Parallelism

References

  • PCA, 1.1
  • Demmel, Lecture 2, Lecture 3
  • IPC, 2.1, 2.2
  • Low-level Parallelism

  • Bit-level parallelism: Up to about 1986, bit-level parallelism dominated the advancement, with 4-bit microprocessors replaced by 8-bit, 16-bit, and so on. Once 32-bit word was reached in the mid-1980s, this trend slows. Wider word length increases bit-level parallelism and expands address space.
  • Instruction level parallelism
  • Pipelining: The execution of an instruction is divided into multiple stages. In one single cycle, multiple instructions are being executed at different stages.
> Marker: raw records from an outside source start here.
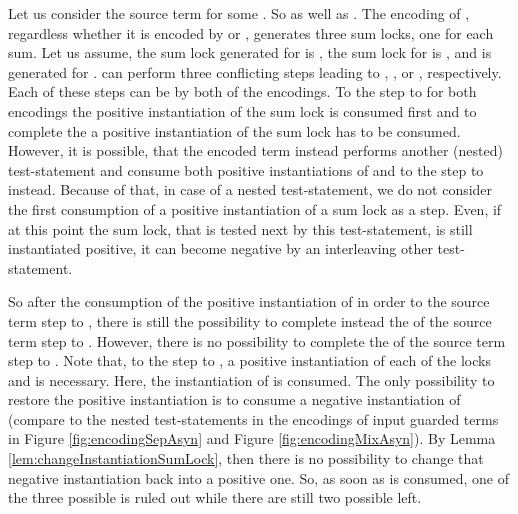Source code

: \documentclass[]{llncs}
\begin{document}
\begin{example} \label{exa:intermediateStates}
	Let us consider the source term  for some . So  as well as . The encoding of , regardless whether it is encoded by  or , generates three sum locks, one for each sum. Let us assume, the sum lock generated for  is , the sum lock for  is , and  is generated for .  can perform three conflicting steps leading to , , or , respectively. Each of these steps can be \simulated by both of the encodings. To \simulate the step to  for both encodings the positive instantiation of the sum lock  is consumed first and to complete the \simulation a positive instantiation of the sum lock  has to be consumed. However, it is possible, that the encoded term instead performs another (nested) test-statement and consume both positive instantiations of  and  to \simulate the step to  instead. Because of that, in case of a nested test-statement, we do not consider the first consumption of a positive instantiation of a sum lock as a \nonAdmin step. Even, if at this point the sum lock, that is tested next by this test-statement, is still instantiated positive, it can become negative by an interleaving other test-statement.
	
	So after the consumption of the positive instantiation of  in order to \simulate the source term step to , there is still the possibility to complete instead the \simulation of the source term step to . However, there is no possibility to complete the \simulation of the source term step to . Note that, to \simulate the step to , a positive instantiation of each of the locks  and  is necessary. Here, the instantiation of  is consumed. The only possibility to restore the positive instantiation is to consume a negative instantiation of  (compare to the nested test-statements in the encodings of input guarded terms in Figure \ref{fig:encodingSepAsyn} and Figure \ref{fig:encodingMixAsyn}). By Lemma \ref{lem:changeInstantiationSumLock}, then there is no possibility to change that negative instantiation back into a positive one. So, as soon as  is consumed, one of the three possible \simulations is ruled out while there are still two possible \simulations left.
\end{example}
\end{document}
Pipelining increases throughput but does not decrease the execution time for an instruction.
  • Superscalar: Deep pipelining allows short cycle (fast clock rate) causing memory bottleneck. In a superscalar processor, the hardware can issue multiple instructions simultaneously.
  • Multiprocessor level parallelism: The early multiprocessor systems were introduced by small companies. They combined 10 to 20 microprocessors to compete for a share of the minicomputer market. However, RISC microprocessors sapped the CISC multiprocessor momentum in the late 1980s. Shortly thereafter, several large companies began producing RISC multiprocessor systems, especially as servers and mainframe replacements. The early 1990s brought a dramatic advance in the shared memory bus technology, including faster electrical signaling, wider datapaths, pipelined protocols, and multiple paths. This increase in bandwidth allowed the multiprocessor designs to ramp back up to the 10-to-20 range and beyond.
  • Parallelism and locality

    Deep pipelining allows short cycle (fast clock rate) causing memory bottleneck. Superscalar demands even faster memory access. The solution is memory hierarchy. This solution is based on the principle of locality. We use a simple model: two layers (fast cache and slow main memory).
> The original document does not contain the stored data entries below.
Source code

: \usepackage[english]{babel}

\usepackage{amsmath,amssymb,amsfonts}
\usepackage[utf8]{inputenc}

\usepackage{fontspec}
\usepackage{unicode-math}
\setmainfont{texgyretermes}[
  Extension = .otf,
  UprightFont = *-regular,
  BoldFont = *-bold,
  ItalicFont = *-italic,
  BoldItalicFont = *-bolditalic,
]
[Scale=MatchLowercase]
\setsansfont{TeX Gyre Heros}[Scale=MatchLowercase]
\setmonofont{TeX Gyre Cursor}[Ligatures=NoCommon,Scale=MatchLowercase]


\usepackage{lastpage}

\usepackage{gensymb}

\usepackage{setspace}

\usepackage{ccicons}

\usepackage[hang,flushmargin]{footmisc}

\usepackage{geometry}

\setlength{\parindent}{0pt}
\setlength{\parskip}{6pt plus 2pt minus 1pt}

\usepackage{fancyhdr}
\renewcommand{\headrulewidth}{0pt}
    Basic Linear Algebra Subroutines

    BLAS is a library of subroutines for common operations such as matrix-vector multiplication, matrix-matrix multiplication, and other similar operations on high performance machines. Now, let us look at the memory access pattern and floating point operations.

    BLAS1 (vector): y = a*x + y (saxpy)

                                                 flop     memory
    
        load a         -----------------------------------   1
        for i = 1:n
            load x(i), y(i) ------------------------------ 2*n
            y(i) = a*x(i) + y(i); -------------- 2*n
            store y(i) -----------------------------------   n
        end
                                            -----------------------
                                                  2n       3n+1
        ratio Q = 2/3
    

    BLAS2 (matrix-vector): y = A*x + y ([ ]gemv)
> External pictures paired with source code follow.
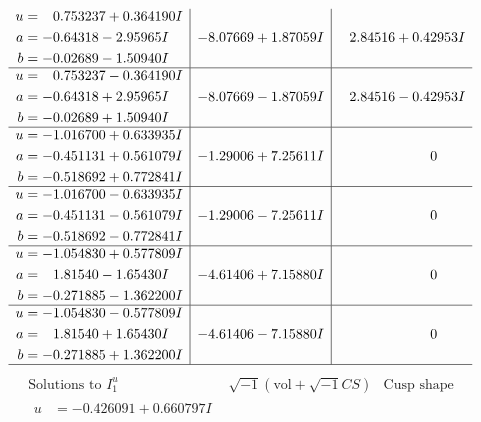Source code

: \documentclass[1p]{elsarticle_modified}
\theoremstyle{definition}
\newcommand{\I}{\sqrt{-1}}
\begin{document}
$$\begin{array}{c|c|c}
\begin{aligned}
u &= \phantom{-}0.753237 + 0.364190 I \\
a &= -0.64318 - 2.95965 I \\
b &= -0.02689 - 1.50940 I\end{aligned}
 & -8.07669 + 1.87059 I & \phantom{-}2.84516 + 0.42953 I \\ \hline\begin{aligned}
u &= \phantom{-}0.753237 - 0.364190 I \\
a &= -0.64318 + 2.95965 I \\
b &= -0.02689 + 1.50940 I\end{aligned}
 & -8.07669 - 1.87059 I & \phantom{-}2.84516 - 0.42953 I \\ \hline\begin{aligned}
u &= -1.016700 + 0.633935 I \\
a &= -0.451131 + 0.561079 I \\
b &= -0.518692 + 0.772841 I\end{aligned}
 & -1.29006 + 7.25611 I & \phantom{-0.000000 } 0 \\ \hline\begin{aligned}
u &= -1.016700 - 0.633935 I \\
a &= -0.451131 - 0.561079 I \\
b &= -0.518692 - 0.772841 I\end{aligned}
 & -1.29006 - 7.25611 I & \phantom{-0.000000 } 0 \\ \hline\begin{aligned}
u &= -1.054830 + 0.577809 I \\
a &= \phantom{-}1.81540 - 1.65430 I \\
b &= -0.271885 - 1.362200 I\end{aligned}
 & -4.61406 + 7.15880 I & \phantom{-0.000000 } 0 \\ \hline\begin{aligned}
u &= -1.054830 - 0.577809 I \\
a &= \phantom{-}1.81540 + 1.65430 I \\
b &= -0.271885 + 1.362200 I\end{aligned}
 & -4.61406 - 7.15880 I & \phantom{-0.000000 } 0\\
 \hline 
 \end{array}$$\newpage$$\begin{array}{c|c|c}  
\text{Solutions to }I^u_{1}& \I (\text{vol} + \sqrt{-1}CS) & \text{Cusp shape}\\
 \hline 
\begin{aligned}
u &= -0.426091 + 0.660797 I \\

\end{aligned}
\end{array}$$
\end{document}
                                                 flop     memory
    
        load y(1:n)  -------------------------------------   n
        for j = 1:n
            load A(:,j), x(j)  ----------------------- (n+1)*n
            y(1:n) = A(:,j)*x(j) + y(1:n) -----  2n*n
        end
        store y(1:n)  -----------------------------------    n
    
                                            ------------------------
                                                 2n^2     n^2 + 3n
        ratio Q = 2
    

    Why are we interested in the ratio Q? Let Tf be the time for a floating point operation and Tm for a memory access, then the execution time is:

        flop*Tf + memory*Tm = flop*Tf*(1 + (Tm/Tf)/Q)
    
    Without memory access, the total time would be flop*Tf. If the ratio Q (flop to memory) is large, then we are close to the ideal case. From the above, we can see that matrix-vector operation (BLAS2) is only little better than vector operation. Actually, the operation in the loop in BLAS2 is really saxpy.

    BLAS3 (matrix-matrix): C = A*B + C ([ ]gemm)

    For this operation, it is necessary to load A, B, and C, and then store C. That is, the memory access is at least 4*n^2. To compute each entry of C, we need an inner product, which takes 2n flops. Thus the total floating point operation count is 2*n^3. So, it is possible that the ratio Q = n/2. But, we must be careful about implementing matrix-matrix multiplication. The following is a traightforward implementation.

                                                 flop       memory
        for j = 1:n
            load C(:,j)  ----------------------------------  n*n
            for i = 1:n
                load A(:,i), B(i,j)  ----------------------  (n+1)*n*n
                C(:,j) = A(:,i)*B(i,j) + C(:,j)  2n*n*n
            end
            store C(:,j)  ---------------------------------  n*n
        end
                                              --------------------------
                                                 2n^3       n^3 + 3n^2
        ratio Q = 2
    
    This is not better than BLAS2. Actually, the inner loop is BLAS2.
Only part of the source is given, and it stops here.